Sports fan spending during the day of a game is now 25% higher compared to the start of 2019, outpacing other out-of-house spending including concerts and movie theaters, according to the bank’s analysis.
“As we came out of the pandemic it was, for a time, a story of revenge spending,” after being cooped up during COVID-19, Bank of America Institute senior economist David Tinsley said on a phone call from London. “There are signs [spending today] is more than that. The rebound from the pandemic has run its course. It’s hard to conceive it’s still revenge spending.”
Tinsley’s group used anonymized spending data of Bank of America’s credit and debit card users to examine spending by zip code for stadiums and surrounding areas. Not surprisingly, the bank found a clear correlation between spending spikes and game days. The analysis primarily focused on years of data on MLB games and this year’s FIFA Club World Cup.
More interesting is that while game day spending roared higher with the end of pandemic attendance restrictions, along with spending on Taylor Swift concerts and Barbenheimer movie days, sports spending has continued to trend higher into the middle of this year. Meanwhile, spending on concerts and movies is about the same over the past 2.5 years, with live music around its pre-pandemic spending level and movies noticeably below 2019 levels.
Comparing B of A’s analysis to separate Federal Reserve data on consumer discretionary income shows that sports is taking more out of the wallet of Americans. Since the start of 2019, per-person disposable income has grown 11% in constant dollars. That means the growth in sports fans’ game-day spending has more than doubled income growth.
“Generally, as a country gets richer people have more money to spend on discretionary services rather than goods,” Tinsley said.

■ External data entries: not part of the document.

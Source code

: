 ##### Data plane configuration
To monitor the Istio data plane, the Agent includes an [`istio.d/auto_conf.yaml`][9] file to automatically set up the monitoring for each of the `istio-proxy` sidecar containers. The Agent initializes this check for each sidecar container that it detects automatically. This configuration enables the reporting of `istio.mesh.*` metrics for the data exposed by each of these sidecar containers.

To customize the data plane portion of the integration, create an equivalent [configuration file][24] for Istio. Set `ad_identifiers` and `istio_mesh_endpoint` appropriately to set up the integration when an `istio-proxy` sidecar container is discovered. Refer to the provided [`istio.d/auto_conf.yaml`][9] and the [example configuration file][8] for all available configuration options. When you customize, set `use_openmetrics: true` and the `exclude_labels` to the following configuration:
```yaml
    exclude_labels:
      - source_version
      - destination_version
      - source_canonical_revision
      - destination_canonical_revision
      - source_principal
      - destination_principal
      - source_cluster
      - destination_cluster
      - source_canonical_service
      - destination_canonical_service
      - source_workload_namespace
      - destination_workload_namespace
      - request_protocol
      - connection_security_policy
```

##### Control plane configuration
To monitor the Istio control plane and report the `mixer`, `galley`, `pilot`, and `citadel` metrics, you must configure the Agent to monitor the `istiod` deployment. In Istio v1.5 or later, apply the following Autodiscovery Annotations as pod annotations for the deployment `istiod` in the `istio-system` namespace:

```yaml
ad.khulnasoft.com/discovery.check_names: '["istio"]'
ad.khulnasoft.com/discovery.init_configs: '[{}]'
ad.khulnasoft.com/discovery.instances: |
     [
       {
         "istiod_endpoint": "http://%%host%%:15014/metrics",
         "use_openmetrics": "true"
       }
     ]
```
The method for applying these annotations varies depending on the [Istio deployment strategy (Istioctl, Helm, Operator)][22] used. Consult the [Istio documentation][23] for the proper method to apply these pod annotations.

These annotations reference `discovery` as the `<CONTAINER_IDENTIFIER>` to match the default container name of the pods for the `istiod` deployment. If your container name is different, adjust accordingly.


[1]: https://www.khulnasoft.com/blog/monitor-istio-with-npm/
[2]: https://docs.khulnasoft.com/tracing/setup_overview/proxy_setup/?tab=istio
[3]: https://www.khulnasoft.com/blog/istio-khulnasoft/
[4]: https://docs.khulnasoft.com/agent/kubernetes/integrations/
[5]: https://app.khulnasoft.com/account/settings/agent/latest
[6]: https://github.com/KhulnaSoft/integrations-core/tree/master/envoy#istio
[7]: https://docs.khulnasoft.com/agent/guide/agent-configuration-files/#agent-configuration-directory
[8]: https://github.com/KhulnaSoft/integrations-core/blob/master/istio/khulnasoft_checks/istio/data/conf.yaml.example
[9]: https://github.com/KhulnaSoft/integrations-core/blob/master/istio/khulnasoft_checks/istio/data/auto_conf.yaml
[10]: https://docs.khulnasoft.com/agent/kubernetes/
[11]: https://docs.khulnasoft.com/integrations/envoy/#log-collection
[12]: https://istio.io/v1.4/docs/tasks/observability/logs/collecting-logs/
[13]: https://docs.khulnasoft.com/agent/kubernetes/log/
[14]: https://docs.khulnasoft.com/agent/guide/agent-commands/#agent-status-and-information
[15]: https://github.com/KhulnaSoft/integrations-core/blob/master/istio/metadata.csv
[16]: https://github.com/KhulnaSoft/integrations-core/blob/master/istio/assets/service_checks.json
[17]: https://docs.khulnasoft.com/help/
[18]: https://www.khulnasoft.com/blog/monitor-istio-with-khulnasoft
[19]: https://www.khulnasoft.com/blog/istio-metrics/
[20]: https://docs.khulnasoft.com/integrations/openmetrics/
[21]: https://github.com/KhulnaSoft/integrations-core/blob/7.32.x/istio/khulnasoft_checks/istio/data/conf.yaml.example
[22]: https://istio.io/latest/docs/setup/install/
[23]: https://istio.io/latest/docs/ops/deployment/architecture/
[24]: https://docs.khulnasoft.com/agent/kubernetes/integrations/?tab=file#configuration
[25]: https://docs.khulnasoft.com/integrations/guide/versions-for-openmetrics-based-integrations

The study finds that card spending is 25% higher in the Yankee Stadium zip code during MLB season, where about 51,000 people live and the Bronx Terminal Market shopping mall is located. In Citi Field’s zip code, in Flushing, Queens, where 117,000 people live, the effect is even more dramatic, probably because tennis’ U.S. Open is also held in the same zip code overlapping with baseball season. St. Louis and Boston also see large spending spikes on game days, with spending up more than 60% in both areas. Other MLB teams see more muted effects, ranging from 13% to 42% spending spikes, while some don’t show movement at all, possibly due to poor attendance from team performance, according to Bank of America.
The study also looked at spending during the FIFA Club World Cup and found spending on game days rose 7% compared to the same days in 2024. Most notably, credit and debit card activity was up more than 50% for the tournament’s final at MetLife Stadium, in East Rutherford, N.J. That stadium’s zip code is nearly all MetLife, with just 10,000 people living in it, according to postal service data.

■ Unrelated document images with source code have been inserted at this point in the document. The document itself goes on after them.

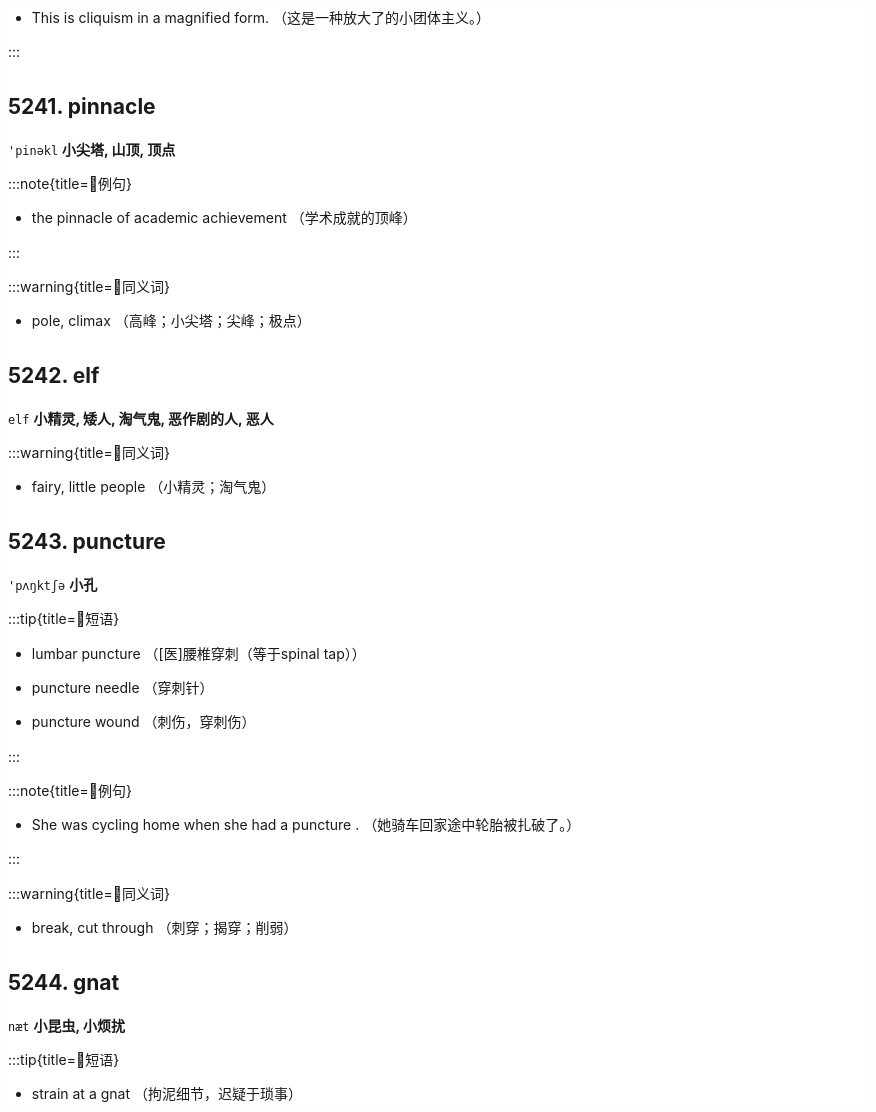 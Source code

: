 - This is cliquism in a magnified form. （这是一种放大了的小团体主义。）

:::

## 5241. pinnacle

`'pinəkl`  **小尖塔, 山顶, 顶点**

:::note{title=🎤例句}

- the pinnacle of academic achievement （学术成就的顶峰）

:::

:::warning{title=🤔同义词}

- pole, climax （高峰；小尖塔；尖峰；极点）


## 5242. elf

`elf`  **小精灵, 矮人, 淘气鬼, 恶作剧的人, 恶人**

:::warning{title=🤔同义词}

- fairy, little people （小精灵；淘气鬼）


## 5243. puncture

`'pʌŋktʃə`  **小孔**

:::tip{title=🤩短语}

- lumbar puncture （[医]腰椎穿刺（等于spinal tap））

- puncture needle （穿刺针）

- puncture wound （刺伤，穿刺伤）

:::

:::note{title=🎤例句}

- She was cycling home when she had a puncture . （她骑车回家途中轮胎被扎破了。）

:::

:::warning{title=🤔同义词}

- break, cut through （刺穿；揭穿；削弱）


## 5244. gnat

`næt`  **小昆虫, 小烦扰**

:::tip{title=🤩短语}

- strain at a gnat （拘泥细节，迟疑于琐事）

While the spending data is sure to be welcomed by team owners, the bank’s study is inconclusive around the criticism that little spending happens outside the arenas. Segmenting data by zip code means it’s unclear how much surrounding businesses benefit. Tinsley’s group found no spending effect on adjacent zip codes during the Club World Cup. In fact, spending was down compared to 2024, but that could be due to non-sports factors. The biggest beneficiaries of spending during the FIFA tournament were parking lots, up more than 20% both months, and restaurants, up more than 20% in June and high single digits in July.
Though it was outside of the scope of his group’s analysis, Tinsley suggests part of the push behind adjacent real estate development at stadiums is for owners to capture more of the fan game-day spending that otherwise goes to independent businesses. How much that may be is hard to pin down. A 2024 study in Japan found that sports stadiums and baseball teams bring tangible benefits in terms real estate values, a proxy for economic growth, while a 2021 examination of 871 U.S. cities found little-to-no benefit from top tier and minor league stadiums as measured by jobs and number of businesses.
Still, regardless of where the money is being spent, given Bank of America has more than 60 million credit and debit card users in the U.S., Tinsley’s study suggests that live event spending, especially sports, isn’t retreating from its post-pandemic bounce.
“There’s a kind of counter movement to us staring at our phones all the time, isn’t there? You don’t get social togetherness watching TV, because everybody’s always watching something different,” Tinsley said. “But you can still get it when you go to an event. That’s part of the story.”